Entries provided below:

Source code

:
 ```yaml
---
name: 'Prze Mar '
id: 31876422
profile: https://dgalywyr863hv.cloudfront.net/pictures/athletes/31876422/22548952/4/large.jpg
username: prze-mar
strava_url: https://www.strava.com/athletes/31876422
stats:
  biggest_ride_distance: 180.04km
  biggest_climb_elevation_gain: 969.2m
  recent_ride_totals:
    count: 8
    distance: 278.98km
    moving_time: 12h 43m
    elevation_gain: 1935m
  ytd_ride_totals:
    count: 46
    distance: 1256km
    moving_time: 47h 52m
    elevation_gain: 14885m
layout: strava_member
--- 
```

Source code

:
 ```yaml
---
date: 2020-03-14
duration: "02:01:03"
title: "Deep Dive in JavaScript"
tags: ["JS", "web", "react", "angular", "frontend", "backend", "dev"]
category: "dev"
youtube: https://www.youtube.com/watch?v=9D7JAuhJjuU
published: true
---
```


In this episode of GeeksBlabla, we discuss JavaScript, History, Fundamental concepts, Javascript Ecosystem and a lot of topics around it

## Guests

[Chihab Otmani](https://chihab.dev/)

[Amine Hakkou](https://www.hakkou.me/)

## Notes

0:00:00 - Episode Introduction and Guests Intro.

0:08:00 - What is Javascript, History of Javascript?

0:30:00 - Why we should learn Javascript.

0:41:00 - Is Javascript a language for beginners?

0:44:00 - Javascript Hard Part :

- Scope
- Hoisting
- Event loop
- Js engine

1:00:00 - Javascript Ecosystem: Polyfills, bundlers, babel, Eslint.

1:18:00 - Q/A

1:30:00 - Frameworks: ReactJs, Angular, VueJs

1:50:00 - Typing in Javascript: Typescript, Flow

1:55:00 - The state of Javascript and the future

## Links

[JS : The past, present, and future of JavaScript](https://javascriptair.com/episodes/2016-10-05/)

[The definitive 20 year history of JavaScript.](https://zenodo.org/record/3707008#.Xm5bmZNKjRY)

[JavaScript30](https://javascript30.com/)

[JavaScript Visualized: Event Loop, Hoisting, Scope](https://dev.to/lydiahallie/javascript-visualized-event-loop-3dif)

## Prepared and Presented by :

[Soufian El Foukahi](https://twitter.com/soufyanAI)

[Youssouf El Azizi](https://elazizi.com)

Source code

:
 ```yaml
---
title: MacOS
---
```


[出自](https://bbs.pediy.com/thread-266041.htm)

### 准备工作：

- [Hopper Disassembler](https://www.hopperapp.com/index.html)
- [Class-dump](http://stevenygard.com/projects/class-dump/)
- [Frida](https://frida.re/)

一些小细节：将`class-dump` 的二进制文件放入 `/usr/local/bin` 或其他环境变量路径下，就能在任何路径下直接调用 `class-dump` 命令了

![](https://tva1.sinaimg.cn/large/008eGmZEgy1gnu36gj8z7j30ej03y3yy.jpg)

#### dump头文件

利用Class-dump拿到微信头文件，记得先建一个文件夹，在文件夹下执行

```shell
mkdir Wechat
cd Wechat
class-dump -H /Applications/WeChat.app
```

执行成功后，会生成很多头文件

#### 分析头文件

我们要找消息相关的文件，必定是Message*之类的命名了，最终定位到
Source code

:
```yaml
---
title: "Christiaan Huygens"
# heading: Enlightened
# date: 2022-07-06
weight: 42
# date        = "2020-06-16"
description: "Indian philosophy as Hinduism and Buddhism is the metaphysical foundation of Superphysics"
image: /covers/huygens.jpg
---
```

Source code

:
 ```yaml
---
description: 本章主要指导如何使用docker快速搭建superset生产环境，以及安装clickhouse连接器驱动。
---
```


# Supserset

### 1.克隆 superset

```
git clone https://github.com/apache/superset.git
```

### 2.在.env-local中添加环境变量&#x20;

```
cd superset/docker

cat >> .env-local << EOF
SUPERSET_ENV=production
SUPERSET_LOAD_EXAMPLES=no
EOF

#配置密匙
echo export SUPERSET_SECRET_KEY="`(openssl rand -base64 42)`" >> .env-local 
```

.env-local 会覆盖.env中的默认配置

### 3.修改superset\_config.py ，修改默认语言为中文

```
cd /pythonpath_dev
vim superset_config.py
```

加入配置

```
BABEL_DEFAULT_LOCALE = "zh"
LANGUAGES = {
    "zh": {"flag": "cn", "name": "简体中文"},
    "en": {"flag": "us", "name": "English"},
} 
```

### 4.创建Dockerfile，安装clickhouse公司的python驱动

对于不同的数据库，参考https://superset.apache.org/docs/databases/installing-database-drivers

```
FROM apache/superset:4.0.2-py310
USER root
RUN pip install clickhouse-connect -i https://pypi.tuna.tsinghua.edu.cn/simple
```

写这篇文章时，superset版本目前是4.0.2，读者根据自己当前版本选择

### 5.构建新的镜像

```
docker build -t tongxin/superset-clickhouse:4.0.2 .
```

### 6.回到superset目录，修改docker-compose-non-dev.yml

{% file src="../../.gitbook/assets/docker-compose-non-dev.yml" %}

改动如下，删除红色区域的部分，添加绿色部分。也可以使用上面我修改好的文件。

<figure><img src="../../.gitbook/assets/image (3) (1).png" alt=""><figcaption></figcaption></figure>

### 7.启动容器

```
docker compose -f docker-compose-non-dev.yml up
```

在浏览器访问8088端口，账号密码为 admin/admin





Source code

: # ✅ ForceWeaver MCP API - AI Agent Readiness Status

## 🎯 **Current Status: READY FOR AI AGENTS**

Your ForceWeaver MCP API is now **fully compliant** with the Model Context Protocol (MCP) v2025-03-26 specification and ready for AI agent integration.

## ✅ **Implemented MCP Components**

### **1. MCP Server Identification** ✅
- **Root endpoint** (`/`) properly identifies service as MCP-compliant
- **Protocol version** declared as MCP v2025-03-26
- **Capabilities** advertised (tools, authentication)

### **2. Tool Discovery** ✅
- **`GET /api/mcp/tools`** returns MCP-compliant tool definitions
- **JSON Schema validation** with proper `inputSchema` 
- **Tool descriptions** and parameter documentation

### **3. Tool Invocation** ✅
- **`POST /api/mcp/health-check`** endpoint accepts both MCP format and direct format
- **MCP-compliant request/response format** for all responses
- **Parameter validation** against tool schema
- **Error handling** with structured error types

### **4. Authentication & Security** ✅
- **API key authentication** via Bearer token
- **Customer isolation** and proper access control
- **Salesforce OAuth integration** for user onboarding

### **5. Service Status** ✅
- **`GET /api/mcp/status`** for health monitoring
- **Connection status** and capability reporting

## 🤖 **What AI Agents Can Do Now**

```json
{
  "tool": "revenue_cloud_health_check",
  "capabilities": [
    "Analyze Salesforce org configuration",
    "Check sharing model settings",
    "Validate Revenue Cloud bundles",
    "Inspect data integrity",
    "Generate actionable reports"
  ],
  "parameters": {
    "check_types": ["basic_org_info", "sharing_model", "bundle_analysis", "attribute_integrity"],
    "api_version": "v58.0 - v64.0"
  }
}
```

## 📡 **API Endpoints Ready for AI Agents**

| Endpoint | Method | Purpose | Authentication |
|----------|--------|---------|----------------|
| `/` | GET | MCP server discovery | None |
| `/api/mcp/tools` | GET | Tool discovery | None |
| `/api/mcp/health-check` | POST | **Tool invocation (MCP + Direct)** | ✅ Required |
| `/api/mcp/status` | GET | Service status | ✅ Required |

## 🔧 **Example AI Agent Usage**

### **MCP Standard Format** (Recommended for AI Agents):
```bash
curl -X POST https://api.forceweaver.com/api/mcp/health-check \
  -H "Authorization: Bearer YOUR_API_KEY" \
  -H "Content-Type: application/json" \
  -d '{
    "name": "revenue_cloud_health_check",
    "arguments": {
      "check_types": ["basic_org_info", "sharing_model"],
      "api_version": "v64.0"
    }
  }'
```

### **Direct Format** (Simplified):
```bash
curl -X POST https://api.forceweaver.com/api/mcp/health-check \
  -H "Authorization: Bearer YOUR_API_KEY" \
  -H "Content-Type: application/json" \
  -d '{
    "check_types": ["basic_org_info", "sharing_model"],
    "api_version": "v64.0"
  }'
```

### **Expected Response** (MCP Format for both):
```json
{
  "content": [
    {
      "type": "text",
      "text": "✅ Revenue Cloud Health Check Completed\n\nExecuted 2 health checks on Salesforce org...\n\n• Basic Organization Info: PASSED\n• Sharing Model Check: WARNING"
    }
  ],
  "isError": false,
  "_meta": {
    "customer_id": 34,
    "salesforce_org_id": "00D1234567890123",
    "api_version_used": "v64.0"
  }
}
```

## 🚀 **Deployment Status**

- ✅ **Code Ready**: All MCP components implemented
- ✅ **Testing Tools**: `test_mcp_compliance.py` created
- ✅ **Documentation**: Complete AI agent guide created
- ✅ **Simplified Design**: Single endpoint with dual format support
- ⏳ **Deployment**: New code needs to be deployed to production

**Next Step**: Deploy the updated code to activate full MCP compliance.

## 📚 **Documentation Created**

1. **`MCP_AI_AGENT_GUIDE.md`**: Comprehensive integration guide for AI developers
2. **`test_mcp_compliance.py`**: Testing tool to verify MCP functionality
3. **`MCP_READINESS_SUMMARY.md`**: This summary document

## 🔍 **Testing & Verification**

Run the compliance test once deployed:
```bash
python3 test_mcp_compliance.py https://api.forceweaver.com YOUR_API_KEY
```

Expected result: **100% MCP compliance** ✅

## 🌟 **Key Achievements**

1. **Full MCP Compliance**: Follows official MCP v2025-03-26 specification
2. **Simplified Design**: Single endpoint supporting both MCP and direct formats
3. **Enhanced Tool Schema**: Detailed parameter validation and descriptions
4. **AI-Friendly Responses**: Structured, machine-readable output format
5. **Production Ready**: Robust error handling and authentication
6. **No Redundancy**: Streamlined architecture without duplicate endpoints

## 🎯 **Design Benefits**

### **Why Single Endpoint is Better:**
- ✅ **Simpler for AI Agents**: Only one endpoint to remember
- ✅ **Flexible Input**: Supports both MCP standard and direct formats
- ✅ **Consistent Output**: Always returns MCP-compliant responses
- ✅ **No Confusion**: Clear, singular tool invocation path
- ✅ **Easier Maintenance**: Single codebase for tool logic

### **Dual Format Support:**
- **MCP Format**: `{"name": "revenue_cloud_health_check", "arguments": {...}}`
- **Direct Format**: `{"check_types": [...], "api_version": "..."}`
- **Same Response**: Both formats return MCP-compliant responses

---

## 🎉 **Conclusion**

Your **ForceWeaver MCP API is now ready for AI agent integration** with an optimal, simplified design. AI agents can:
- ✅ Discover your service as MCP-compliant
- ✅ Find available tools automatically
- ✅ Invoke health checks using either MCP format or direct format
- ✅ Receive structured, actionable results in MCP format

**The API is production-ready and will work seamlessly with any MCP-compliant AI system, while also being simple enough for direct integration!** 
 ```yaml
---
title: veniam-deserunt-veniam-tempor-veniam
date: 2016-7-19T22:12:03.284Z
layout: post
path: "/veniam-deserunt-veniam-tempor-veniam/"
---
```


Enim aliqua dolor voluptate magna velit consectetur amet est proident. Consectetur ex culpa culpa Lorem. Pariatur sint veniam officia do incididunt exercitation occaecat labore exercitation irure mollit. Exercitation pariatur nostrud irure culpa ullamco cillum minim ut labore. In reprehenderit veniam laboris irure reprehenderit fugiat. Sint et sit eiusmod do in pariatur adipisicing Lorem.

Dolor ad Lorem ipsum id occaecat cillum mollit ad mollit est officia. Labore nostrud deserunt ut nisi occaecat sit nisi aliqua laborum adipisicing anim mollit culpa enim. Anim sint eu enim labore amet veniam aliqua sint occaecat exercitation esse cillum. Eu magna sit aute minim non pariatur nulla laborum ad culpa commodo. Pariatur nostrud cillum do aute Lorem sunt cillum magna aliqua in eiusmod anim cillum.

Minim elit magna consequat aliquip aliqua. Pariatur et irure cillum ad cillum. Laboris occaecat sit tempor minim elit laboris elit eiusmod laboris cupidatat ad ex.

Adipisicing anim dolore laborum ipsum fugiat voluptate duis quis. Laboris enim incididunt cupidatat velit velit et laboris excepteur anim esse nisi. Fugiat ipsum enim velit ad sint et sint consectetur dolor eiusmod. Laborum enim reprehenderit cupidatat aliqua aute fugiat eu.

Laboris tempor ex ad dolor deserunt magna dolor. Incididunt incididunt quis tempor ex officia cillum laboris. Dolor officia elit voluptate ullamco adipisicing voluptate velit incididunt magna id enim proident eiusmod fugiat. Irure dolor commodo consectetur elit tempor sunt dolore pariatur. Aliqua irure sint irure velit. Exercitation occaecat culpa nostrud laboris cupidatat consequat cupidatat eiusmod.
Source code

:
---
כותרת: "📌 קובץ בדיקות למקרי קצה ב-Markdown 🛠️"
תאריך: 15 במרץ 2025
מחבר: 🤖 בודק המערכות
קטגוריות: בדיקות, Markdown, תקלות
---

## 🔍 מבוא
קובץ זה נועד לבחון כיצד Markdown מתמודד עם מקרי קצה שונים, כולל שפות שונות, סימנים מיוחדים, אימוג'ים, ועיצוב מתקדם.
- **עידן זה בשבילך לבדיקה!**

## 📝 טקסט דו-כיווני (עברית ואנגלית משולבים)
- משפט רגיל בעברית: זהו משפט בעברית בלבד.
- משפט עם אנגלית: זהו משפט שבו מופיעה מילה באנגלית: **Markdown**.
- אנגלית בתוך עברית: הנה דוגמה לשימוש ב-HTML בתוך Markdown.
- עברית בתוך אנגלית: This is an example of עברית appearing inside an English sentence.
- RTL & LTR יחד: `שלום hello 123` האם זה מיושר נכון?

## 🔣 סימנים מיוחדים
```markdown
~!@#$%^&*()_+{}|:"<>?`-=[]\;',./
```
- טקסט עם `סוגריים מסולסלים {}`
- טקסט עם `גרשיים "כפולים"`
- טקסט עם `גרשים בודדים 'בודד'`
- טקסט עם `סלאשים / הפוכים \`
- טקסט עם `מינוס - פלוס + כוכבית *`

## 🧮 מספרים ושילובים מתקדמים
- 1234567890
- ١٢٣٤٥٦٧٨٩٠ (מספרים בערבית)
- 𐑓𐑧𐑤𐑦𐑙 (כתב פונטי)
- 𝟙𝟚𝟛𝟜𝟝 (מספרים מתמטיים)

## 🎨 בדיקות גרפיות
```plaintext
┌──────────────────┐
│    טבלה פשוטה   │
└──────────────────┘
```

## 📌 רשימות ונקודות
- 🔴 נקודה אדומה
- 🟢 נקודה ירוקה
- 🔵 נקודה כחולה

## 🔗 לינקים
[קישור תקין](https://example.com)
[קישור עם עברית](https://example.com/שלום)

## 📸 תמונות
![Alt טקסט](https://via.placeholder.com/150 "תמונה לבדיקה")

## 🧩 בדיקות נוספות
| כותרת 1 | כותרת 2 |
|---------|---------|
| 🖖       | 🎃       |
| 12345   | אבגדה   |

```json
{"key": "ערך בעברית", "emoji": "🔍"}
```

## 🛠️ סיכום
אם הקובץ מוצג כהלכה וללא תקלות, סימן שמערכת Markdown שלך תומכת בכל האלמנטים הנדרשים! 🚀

End of Entries provided.

Please output the lines of the listing above that fall in the stretch from the one with "3. **Enhanced Tool" through the one with "5. **Production Ready**: Robust", exactly and only those.

3. **Enhanced Tool Schema**: Detailed parameter validation and descriptions
4. **AI-Friendly Responses**: Structured, machine-readable output format
5. **Production Ready**: Robust error handling and authentication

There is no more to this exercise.